Have free or low cost courses (<$20) in things like photography, couples massage, yoga, stress reduction, etc.
Golf, and a driving range
Horseback riding
Outdoor activities such as zip line, chair lift rides, miniature golf, go kart track, etc.
Special Jamborees, car shows, Halloween activities, etc.
Variety of reasonably priced restaurants.  

Ideally, it would be within one day drive of Washington DC, but I'm interested in resorts further away as well.

We would most likely go between May - September.

We love Massanutten, but would like to try something different.


----------



## Merilyn (Oct 24, 2010)

Why not try the Smoky Mountain area. They have several resort in the area. We own at Wyndham Smoky Mountain. It is a great place and close to everything. The area is great for all the things you listed that you want to do.
The mountains are beautiful in the summer and the park is free to enter unlike many of the other state parks. If you enjoy amusement parks, Dollywood is great and there is a water park also there. If you need any info just PM me and I will be glad to help. I am sure you will be able to find out lots of info if you go to the Smoky Mountains website.


----------



## Tommart (Oct 25, 2010)

*Wyndham Smoky Mountains*



Merilyn said:


> Why not try the Smoky Mountain area. They have several resort in the area. We own at Wyndham Smoky Mountain. It is a great place and close to everything. The area is great for all the things you listed that you want to do.
> The mountains are beautiful in the summer and the park is free to enter unlike many of the other state parks. If you enjoy amusement parks, Dollywood is great and there is a water park also there. If you need any info just PM me and I will be glad to help. I am sure you will be able to find out lots of info if you go to the Smoky Mountains website.



Merilyn, 
This resort looks very nice.  I will place it on my list of places to go.  We will try to go this spring.
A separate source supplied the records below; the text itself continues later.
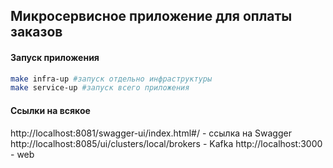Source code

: ## Микросервисное приложение для оплаты заказов

#### Запуск приложения

```bash
make infra-up #запуск отдельно инфраструктуры
make service-up #запуск всего приложения
```

#### Ссылки на всякое

http://localhost:8081/swagger-ui/index.html#/ - ссылка на Swagger\
http://localhost:8085/ui/clusters/local/brokers - Kafka
http://localhost:3000 - web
I'm still interested in other resort suggestions....


----------



## RIMike (Oct 25, 2010)

*Look at Willowbrook in the Pocono Mountains*



Tommart said:


> I'm interested is going to a resort like Massanutten with a large variety of activities onsite, or very close.  Do you have any suggestions?
> 
> We do not require a ski slope.
> 
> ...



I am just back from Willowbrook at Lake Harmony in the Pocono Mountains.  While I went for the Fall Foliage, it is a great location for the things you are saying you are looking for. It is located in a great central Pocono Mountain location, near Jim Thorpe, an historic town to the south and west which has great hiking, historic train rides and lots of out door activities. In summer there is white water rafting.  Located between Jim Thorpe and Lake Harmony are two wonderful and free state parks: Hickory Run and Lehigh Gorge State.  The later has a great bicycle trail from Jim Thorpe to White Haven.  I biked 15 miles round trip from Tanner to Rockport.

An hour east will bring you to the Delaware Water Gap Recreational Area which has everything imaginable to do and enjoy.  Again, I went for the Fall Foliage this time of year, but other times of the year provide great opportunities for hiking, canoeing, etc.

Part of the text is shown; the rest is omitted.